__What you have to do__:
From the listing, collect all lines containing the word "математическое".
------ Input data
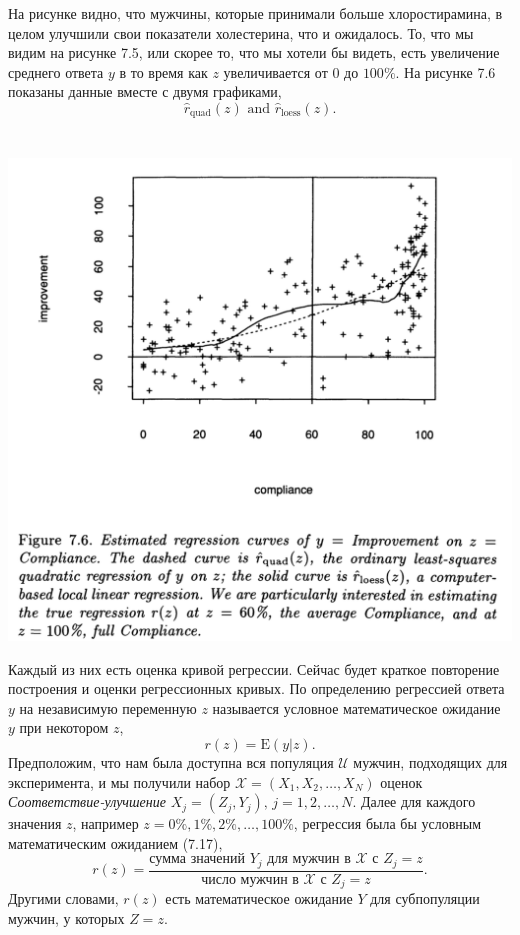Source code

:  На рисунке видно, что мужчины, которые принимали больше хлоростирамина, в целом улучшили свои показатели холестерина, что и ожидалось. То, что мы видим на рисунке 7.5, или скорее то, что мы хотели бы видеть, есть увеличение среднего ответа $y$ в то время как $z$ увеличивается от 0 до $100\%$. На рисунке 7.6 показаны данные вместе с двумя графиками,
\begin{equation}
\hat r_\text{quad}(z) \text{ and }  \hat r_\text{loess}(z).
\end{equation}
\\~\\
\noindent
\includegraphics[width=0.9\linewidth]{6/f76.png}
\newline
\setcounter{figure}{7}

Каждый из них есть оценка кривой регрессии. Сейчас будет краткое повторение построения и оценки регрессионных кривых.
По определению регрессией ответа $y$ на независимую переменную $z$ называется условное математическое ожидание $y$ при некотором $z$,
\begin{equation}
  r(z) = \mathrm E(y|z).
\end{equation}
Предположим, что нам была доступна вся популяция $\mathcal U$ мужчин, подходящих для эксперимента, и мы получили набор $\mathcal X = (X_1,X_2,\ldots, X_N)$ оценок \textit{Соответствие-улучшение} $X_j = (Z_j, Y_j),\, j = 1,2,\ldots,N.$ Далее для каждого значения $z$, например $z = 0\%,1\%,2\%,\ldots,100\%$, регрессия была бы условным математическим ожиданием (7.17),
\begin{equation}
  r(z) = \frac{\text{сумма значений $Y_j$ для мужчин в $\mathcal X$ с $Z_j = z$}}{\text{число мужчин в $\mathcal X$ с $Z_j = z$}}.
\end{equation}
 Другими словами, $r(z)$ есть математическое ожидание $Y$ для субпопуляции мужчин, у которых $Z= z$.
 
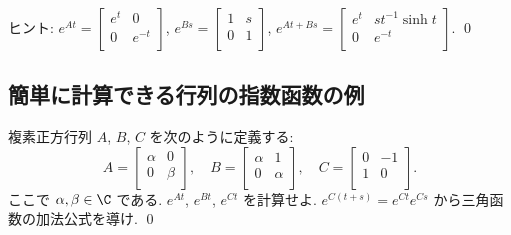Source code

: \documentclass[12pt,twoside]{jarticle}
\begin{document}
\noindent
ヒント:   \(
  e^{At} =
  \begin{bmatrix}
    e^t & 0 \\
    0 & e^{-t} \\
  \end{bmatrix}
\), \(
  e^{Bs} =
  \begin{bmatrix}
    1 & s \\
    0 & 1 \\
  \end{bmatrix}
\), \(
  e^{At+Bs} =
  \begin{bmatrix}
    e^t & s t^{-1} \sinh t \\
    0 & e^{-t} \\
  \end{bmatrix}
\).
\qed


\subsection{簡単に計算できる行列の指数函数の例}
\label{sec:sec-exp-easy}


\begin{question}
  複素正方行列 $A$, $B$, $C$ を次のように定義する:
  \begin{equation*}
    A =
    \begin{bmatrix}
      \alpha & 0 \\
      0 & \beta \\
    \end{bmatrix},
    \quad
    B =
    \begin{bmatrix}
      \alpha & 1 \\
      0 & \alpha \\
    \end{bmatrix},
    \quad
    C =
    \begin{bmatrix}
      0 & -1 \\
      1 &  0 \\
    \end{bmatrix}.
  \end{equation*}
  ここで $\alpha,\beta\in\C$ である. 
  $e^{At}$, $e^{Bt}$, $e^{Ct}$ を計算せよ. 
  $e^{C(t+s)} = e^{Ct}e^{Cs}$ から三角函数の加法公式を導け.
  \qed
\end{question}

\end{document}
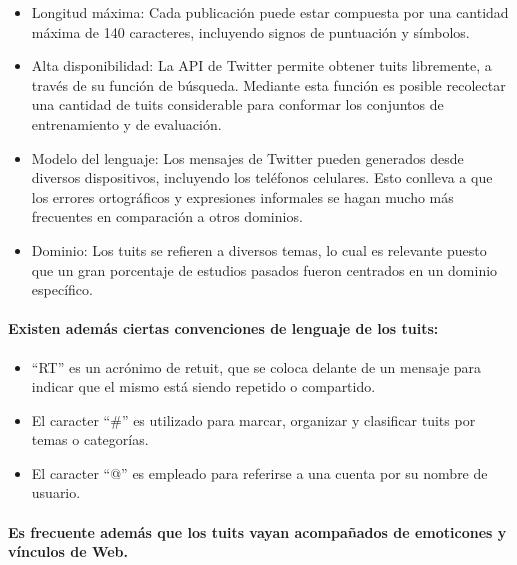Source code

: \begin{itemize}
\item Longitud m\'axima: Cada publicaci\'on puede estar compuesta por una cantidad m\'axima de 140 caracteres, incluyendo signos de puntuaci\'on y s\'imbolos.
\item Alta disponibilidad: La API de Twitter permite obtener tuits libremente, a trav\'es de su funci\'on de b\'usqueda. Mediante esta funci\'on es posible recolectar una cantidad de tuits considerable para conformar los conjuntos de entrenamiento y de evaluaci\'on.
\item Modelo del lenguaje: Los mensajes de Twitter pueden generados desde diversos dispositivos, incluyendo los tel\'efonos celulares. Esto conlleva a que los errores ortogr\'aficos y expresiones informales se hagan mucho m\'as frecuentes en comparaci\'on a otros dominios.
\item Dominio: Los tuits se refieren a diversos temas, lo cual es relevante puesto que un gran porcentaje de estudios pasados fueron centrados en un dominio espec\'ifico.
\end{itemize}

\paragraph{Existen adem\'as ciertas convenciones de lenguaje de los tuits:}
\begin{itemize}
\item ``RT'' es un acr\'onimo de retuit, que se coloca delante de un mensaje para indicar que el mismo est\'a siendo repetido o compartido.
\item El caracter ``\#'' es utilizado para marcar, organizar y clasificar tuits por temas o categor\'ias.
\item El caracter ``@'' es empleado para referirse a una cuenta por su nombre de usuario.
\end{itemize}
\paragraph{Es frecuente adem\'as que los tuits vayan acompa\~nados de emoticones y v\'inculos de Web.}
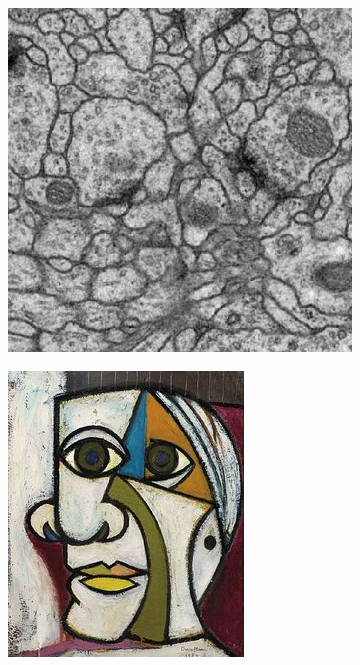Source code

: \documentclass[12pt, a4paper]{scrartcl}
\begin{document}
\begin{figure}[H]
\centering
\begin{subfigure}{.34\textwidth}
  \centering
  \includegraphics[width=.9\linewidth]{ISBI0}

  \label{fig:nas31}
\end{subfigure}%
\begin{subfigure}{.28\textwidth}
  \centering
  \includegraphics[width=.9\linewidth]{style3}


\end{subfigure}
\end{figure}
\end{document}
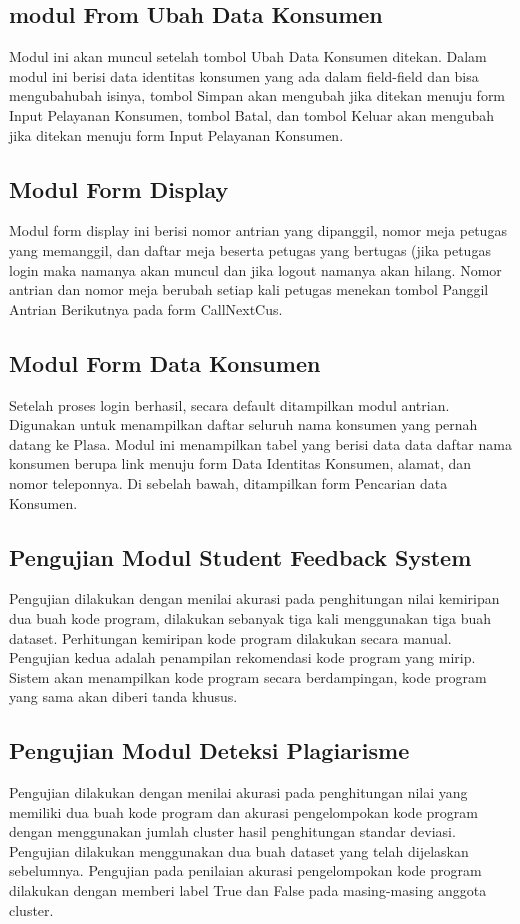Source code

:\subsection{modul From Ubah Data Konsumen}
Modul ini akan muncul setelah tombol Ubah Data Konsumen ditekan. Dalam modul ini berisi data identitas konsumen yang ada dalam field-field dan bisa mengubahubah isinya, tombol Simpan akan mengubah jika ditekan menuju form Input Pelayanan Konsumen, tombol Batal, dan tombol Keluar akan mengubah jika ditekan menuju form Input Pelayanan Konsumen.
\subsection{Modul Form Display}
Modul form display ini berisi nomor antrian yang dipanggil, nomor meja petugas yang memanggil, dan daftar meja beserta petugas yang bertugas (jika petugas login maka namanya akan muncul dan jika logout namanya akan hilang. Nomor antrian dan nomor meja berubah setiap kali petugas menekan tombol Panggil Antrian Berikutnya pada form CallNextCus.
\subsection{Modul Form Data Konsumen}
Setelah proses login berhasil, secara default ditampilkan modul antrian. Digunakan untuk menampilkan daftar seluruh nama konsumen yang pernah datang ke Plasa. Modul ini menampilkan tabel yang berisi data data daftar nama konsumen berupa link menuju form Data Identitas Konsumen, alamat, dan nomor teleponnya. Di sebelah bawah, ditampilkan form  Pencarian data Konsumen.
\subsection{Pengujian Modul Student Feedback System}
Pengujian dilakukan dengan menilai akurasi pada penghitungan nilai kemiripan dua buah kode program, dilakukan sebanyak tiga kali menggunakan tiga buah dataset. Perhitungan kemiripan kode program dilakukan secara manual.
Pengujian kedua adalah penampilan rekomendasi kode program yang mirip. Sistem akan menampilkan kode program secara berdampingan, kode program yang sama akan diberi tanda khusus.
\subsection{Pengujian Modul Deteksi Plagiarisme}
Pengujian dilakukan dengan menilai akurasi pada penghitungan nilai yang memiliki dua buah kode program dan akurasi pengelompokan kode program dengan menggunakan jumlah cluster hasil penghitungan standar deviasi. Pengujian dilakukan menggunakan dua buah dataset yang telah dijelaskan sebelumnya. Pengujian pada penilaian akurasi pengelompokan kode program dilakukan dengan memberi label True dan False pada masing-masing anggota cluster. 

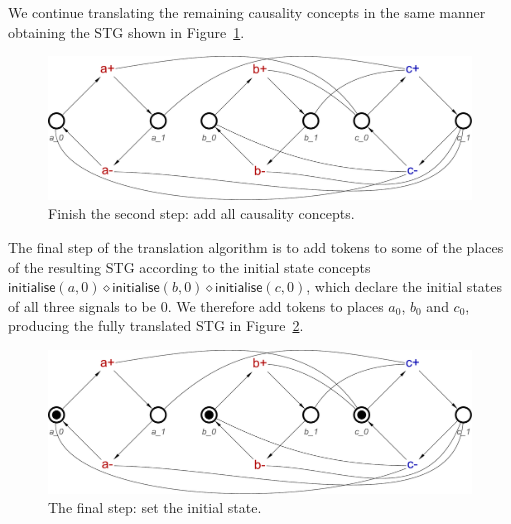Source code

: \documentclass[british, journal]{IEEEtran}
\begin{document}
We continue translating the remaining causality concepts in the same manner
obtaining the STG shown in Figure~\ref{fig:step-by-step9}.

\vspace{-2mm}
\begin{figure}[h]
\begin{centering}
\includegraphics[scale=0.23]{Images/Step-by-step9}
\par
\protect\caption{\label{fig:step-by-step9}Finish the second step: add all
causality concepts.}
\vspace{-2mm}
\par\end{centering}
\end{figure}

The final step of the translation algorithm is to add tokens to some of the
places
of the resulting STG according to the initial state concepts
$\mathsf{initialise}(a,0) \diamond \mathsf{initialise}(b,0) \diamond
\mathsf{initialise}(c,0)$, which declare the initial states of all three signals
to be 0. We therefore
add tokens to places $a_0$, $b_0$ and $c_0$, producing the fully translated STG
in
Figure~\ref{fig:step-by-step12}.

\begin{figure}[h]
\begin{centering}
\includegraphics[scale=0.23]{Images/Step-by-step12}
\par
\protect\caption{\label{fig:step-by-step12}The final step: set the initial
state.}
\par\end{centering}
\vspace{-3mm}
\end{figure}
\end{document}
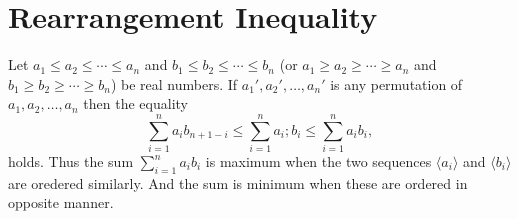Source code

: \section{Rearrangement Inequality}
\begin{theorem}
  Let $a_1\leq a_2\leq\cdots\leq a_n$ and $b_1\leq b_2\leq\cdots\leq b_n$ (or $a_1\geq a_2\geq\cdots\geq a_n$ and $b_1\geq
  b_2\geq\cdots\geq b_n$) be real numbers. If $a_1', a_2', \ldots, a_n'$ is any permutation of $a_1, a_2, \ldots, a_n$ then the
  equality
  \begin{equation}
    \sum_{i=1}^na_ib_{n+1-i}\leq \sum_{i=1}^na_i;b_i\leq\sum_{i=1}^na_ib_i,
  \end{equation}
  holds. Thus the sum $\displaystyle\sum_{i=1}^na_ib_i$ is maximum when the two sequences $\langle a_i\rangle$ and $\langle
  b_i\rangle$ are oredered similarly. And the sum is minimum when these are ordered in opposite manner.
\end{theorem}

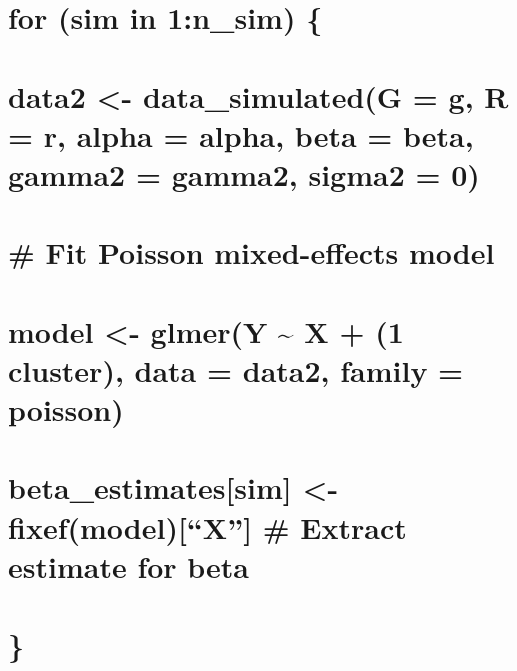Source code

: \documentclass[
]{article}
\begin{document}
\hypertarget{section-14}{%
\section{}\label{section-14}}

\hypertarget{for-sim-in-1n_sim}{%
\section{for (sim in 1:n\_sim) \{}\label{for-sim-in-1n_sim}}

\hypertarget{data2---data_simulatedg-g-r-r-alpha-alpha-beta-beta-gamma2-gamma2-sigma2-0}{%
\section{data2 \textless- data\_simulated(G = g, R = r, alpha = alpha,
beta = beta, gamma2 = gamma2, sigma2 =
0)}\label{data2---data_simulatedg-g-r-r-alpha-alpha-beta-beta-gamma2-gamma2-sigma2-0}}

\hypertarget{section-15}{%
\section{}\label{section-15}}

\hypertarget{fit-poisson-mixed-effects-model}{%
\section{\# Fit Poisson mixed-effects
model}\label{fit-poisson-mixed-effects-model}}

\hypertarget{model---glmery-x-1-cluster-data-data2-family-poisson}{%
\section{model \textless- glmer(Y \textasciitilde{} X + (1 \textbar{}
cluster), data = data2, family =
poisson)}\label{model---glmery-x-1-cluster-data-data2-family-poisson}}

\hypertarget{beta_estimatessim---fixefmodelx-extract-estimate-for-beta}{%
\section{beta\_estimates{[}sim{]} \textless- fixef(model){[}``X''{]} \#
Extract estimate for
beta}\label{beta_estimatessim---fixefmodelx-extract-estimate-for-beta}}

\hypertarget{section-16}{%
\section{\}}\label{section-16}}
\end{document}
------------
__Your response__:
По определению регрессией ответа $y$ на независимую переменную $z$ называется условное математическое ожидание $y$ при некотором $z$,
 Другими словами, $r(z)$ есть математическое ожидание $Y$ для субпопуляции мужчин, у которых $Z= z$.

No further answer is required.